### About this exercise
Reprint all of the data below exactly as shown and skip every image.

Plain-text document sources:
════

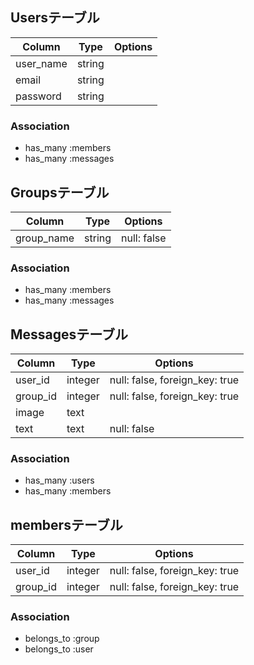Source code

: ## Usersテーブル

|Column|Type|Options|
|------|----|-------|
|user_name|string||
|email|string||
|password|string||

### Association
- has_many :members
- has_many :messages



## Groupsテーブル

|Column|Type|Options|
|------|----|-------|
|group_name|string|null: false|

### Association
- has_many :members
- has_many :messages


## Messagesテーブル

|Column|Type|Options|
|------|----|-------|
|user_id|integer|null: false, foreign_key: true|
|group_id|integer|null: false, foreign_key: true|
|image|text||
|text|text|null: false|

### Association
- has_many :users
- has_many :members


## membersテーブル

|Column|Type|Options|
|------|----|-------|
|user_id|integer|null: false, foreign_key: true|
|group_id|integer|null: false, foreign_key: true|

### Association
- belongs_to :group
- belongs_to :user


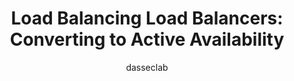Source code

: ---
layout: post
author: dasseclab
title: "Load Balancing Load Balancers: Converting to Active Availability"

catagories: load balancing, NAT, A10
---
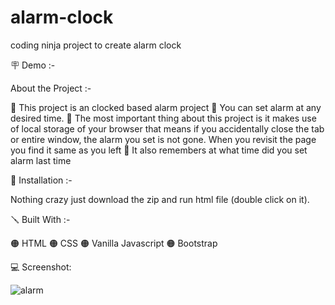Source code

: # alarm-clock
coding ninja project to create alarm clock

🪧 Demo :- 

About the Project :-

🔴 This project is an clocked based alarm project 🔴 You can set alarm at any desired time. 🔴 The most important thing about this project is it makes use of local storage of your browser that means if you accidentally close the tab or entire window, the alarm you set is not gone. When you revisit the page you find it same as you left 🔴 It also remembers at what time did you set alarm last time

📐 Installation :-

Nothing crazy just download the zip and run html file (double click on it).

🪛 Built With :-

🟠 HTML 🟠 CSS 🟠 Vanilla Javascript 🟠 Bootstrap 

💻 Screenshot:

![alarm](https://github.com/Sharma-Akanksha/alarm-clock/assets/36796481/b1b5362b-0e61-448a-aef0-e32f9ea8c0da)


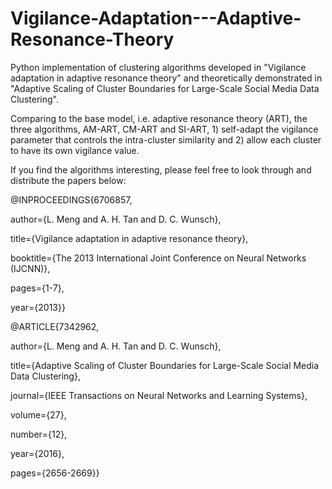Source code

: # Vigilance-Adaptation---Adaptive-Resonance-Theory

Python implementation of clustering algorithms developed in "Vigilance adaptation in adaptive resonance theory" and theoretically demonstrated in "Adaptive Scaling of Cluster Boundaries for Large-Scale Social Media Data Clustering". 

Comparing to the base model, i.e. adaptive resonance theory (ART), the three algorithms, AM-ART, CM-ART and SI-ART, 1) self-adapt the vigilance parameter that controls the intra-cluster similarity and 2) allow each cluster to have its own vigilance value.  

If you find the algorithms interesting, please feel free to look through and distribute the papers below:

@INPROCEEDINGS{6706857, 

author={L. Meng and A. H. Tan and D. C. Wunsch}, 

title={Vigilance adaptation in adaptive resonance theory}, 

booktitle={The 2013 International Joint Conference on Neural Networks (IJCNN)}, 

pages={1-7}, 

year={2013}}


@ARTICLE{7342962, 

author={L. Meng and A. H. Tan and D. C. Wunsch},

title={Adaptive Scaling of Cluster Boundaries for Large-Scale Social Media Data Clustering}, 

journal={IEEE Transactions on Neural Networks and Learning Systems}, 

volume={27}, 

number={12}, 

year={2016}, 

pages={2656-2669}}
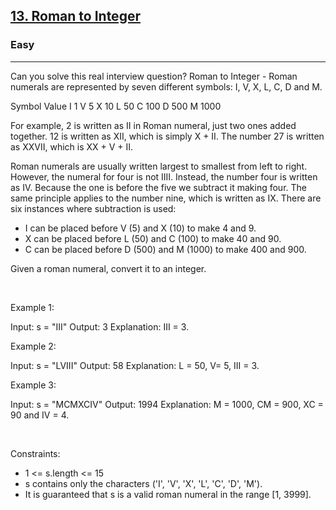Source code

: <h2><a href="https://leetcode.com/problems/roman-to-integer/">13. Roman to Integer</a></h2><h3>Easy</h3><hr>Can you solve this real interview question? Roman to Integer - Roman numerals are represented by seven different symbols: I, V, X, L, C, D and M.


Symbol       Value
I             1
V             5
X             10
L             50
C             100
D             500
M             1000

For example, 2 is written as II in Roman numeral, just two ones added together. 12 is written as XII, which is simply X + II. The number 27 is written as XXVII, which is XX + V + II.

Roman numerals are usually written largest to smallest from left to right. However, the numeral for four is not IIII. Instead, the number four is written as IV. Because the one is before the five we subtract it making four. The same principle applies to the number nine, which is written as IX. There are six instances where subtraction is used:

 * I can be placed before V (5) and X (10) to make 4 and 9. 
 * X can be placed before L (50) and C (100) to make 40 and 90. 
 * C can be placed before D (500) and M (1000) to make 400 and 900.

Given a roman numeral, convert it to an integer.

 

Example 1:


Input: s = "III"
Output: 3
Explanation: III = 3.


Example 2:


Input: s = "LVIII"
Output: 58
Explanation: L = 50, V= 5, III = 3.


Example 3:


Input: s = "MCMXCIV"
Output: 1994
Explanation: M = 1000, CM = 900, XC = 90 and IV = 4.


 

Constraints:

 * 1 <= s.length <= 15
 * s contains only the characters ('I', 'V', 'X', 'L', 'C', 'D', 'M').
 * It is guaranteed that s is a valid roman numeral in the range [1, 3999].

════

### Written reply
Source code

: ## Usersテーブル

|Column|Type|Options|
|------|----|-------|
|user_name|string||
|email|string||
|password|string||

### Association
- has_many :members
- has_many :messages



## Groupsテーブル

|Column|Type|Options|
|------|----|-------|
|group_name|string|null: false|

### Association
- has_many :members
- has_many :messages


## Messagesテーブル

|Column|Type|Options|
|------|----|-------|
|user_id|integer|null: false, foreign_key: true|
|group_id|integer|null: false, foreign_key: true|
|image|text||
|text|text|null: false|

### Association
- has_many :users
- has_many :members


## membersテーブル

|Column|Type|Options|
|------|----|-------|
|user_id|integer|null: false, foreign_key: true|
|group_id|integer|null: false, foreign_key: true|

### Association
- belongs_to :group
- belongs_to :user


Source code

: ---
layout: post
author: dasseclab
title: "Load Balancing Load Balancers: Converting to Active Availability"

catagories: load balancing, NAT, A10
---
Source code

: # alarm-clock
coding ninja project to create alarm clock

🪧 Demo :- 

About the Project :-

🔴 This project is an clocked based alarm project 🔴 You can set alarm at any desired time. 🔴 The most important thing about this project is it makes use of local storage of your browser that means if you accidentally close the tab or entire window, the alarm you set is not gone. When you revisit the page you find it same as you left 🔴 It also remembers at what time did you set alarm last time

📐 Installation :-

Nothing crazy just download the zip and run html file (double click on it).

🪛 Built With :-

🟠 HTML 🟠 CSS 🟠 Vanilla Javascript 🟠 Bootstrap 

💻 Screenshot:

![alarm](https://github.com/Sharma-Akanksha/alarm-clock/assets/36796481/b1b5362b-0e61-448a-aef0-e32f9ea8c0da)


Source code

: # Vigilance-Adaptation---Adaptive-Resonance-Theory

Python implementation of clustering algorithms developed in "Vigilance adaptation in adaptive resonance theory" and theoretically demonstrated in "Adaptive Scaling of Cluster Boundaries for Large-Scale Social Media Data Clustering". 

Comparing to the base model, i.e. adaptive resonance theory (ART), the three algorithms, AM-ART, CM-ART and SI-ART, 1) self-adapt the vigilance parameter that controls the intra-cluster similarity and 2) allow each cluster to have its own vigilance value.  

If you find the algorithms interesting, please feel free to look through and distribute the papers below:

@INPROCEEDINGS{6706857, 

author={L. Meng and A. H. Tan and D. C. Wunsch}, 

title={Vigilance adaptation in adaptive resonance theory}, 

booktitle={The 2013 International Joint Conference on Neural Networks (IJCNN)}, 

pages={1-7}, 

year={2013}}


@ARTICLE{7342962, 

author={L. Meng and A. H. Tan and D. C. Wunsch},

title={Adaptive Scaling of Cluster Boundaries for Large-Scale Social Media Data Clustering}, 

journal={IEEE Transactions on Neural Networks and Learning Systems}, 

volume={27}, 

number={12}, 

year={2016}, 

pages={2656-2669}}
Source code

: <h2><a href="https://leetcode.com/problems/roman-to-integer/">13. Roman to Integer</a></h2><h3>Easy</h3><hr>Can you solve this real interview question? Roman to Integer - Roman numerals are represented by seven different symbols: I, V, X, L, C, D and M.


Symbol       Value
I             1
V             5
X             10
L             50
C             100
D             500
M             1000

For example, 2 is written as II in Roman numeral, just two ones added together. 12 is written as XII, which is simply X + II. The number 27 is written as XXVII, which is XX + V + II.

Roman numerals are usually written largest to smallest from left to right. However, the numeral for four is not IIII. Instead, the number four is written as IV. Because the one is before the five we subtract it making four. The same principle applies to the number nine, which is written as IX. There are six instances where subtraction is used:

 * I can be placed before V (5) and X (10) to make 4 and 9. 
 * X can be placed before L (50) and C (100) to make 40 and 90. 
 * C can be placed before D (500) and M (1000) to make 400 and 900.

Given a roman numeral, convert it to an integer.

 

Example 1:


Input: s = "III"
Output: 3
Explanation: III = 3.


Example 2:


Input: s = "LVIII"
Output: 58
Explanation: L = 50, V= 5, III = 3.


Example 3:


Input: s = "MCMXCIV"
Output: 1994
Explanation: M = 1000, CM = 900, XC = 90 and IV = 4.


 

Constraints:

 * 1 <= s.length <= 15
 * s contains only the characters ('I', 'V', 'X', 'L', 'C', 'D', 'M').
 * It is guaranteed that s is a valid roman numeral in the range [1, 3999].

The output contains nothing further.